*PROMPT*. Below are some records. Return exactly the lines from the one with "communication, synchronization, consensus, and" to the one with "specification to realization", and nothing else.

*Document images with source code*.
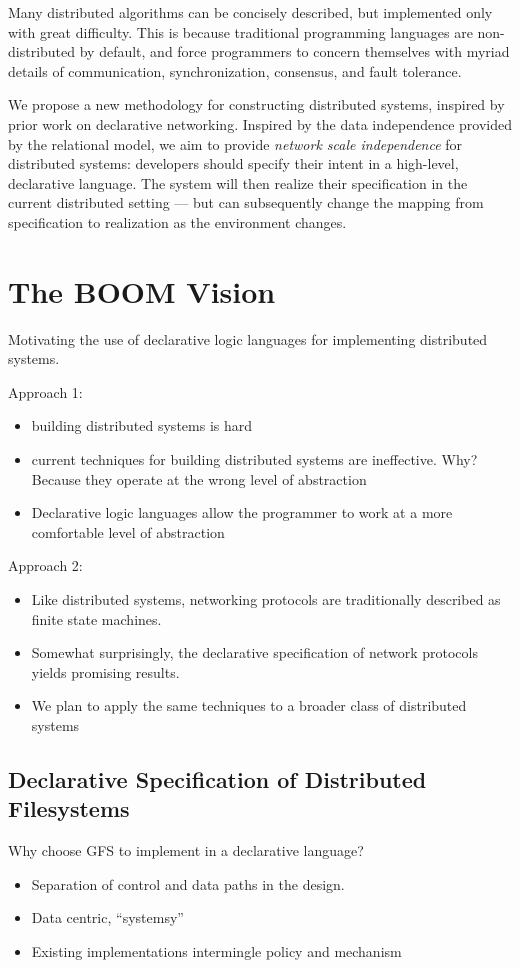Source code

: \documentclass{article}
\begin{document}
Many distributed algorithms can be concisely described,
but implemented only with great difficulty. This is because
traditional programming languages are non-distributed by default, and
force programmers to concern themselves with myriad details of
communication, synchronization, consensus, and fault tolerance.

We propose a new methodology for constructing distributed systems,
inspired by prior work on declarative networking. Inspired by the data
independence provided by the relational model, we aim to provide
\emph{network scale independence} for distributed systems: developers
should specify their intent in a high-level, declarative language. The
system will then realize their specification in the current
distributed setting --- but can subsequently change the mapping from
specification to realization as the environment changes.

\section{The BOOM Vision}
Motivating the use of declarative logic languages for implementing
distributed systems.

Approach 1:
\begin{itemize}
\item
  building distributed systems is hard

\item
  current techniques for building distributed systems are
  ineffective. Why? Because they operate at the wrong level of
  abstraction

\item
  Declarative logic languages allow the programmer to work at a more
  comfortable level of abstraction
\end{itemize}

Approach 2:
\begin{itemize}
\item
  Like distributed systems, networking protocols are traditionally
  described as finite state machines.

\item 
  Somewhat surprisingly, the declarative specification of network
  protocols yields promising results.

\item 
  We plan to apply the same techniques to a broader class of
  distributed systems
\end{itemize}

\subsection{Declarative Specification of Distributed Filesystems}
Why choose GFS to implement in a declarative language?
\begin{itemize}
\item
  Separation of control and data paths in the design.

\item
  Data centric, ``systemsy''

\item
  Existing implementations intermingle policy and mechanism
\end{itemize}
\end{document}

*FINISHED TASK*.
communication, synchronization, consensus, and fault tolerance.

We propose a new methodology for constructing distributed systems,
inspired by prior work on declarative networking. Inspired by the data
independence provided by the relational model, we aim to provide
\emph{network scale independence} for distributed systems: developers
should specify their intent in a high-level, declarative language. The
system will then realize their specification in the current
distributed setting --- but can subsequently change the mapping from
specification to realization as the environment changes.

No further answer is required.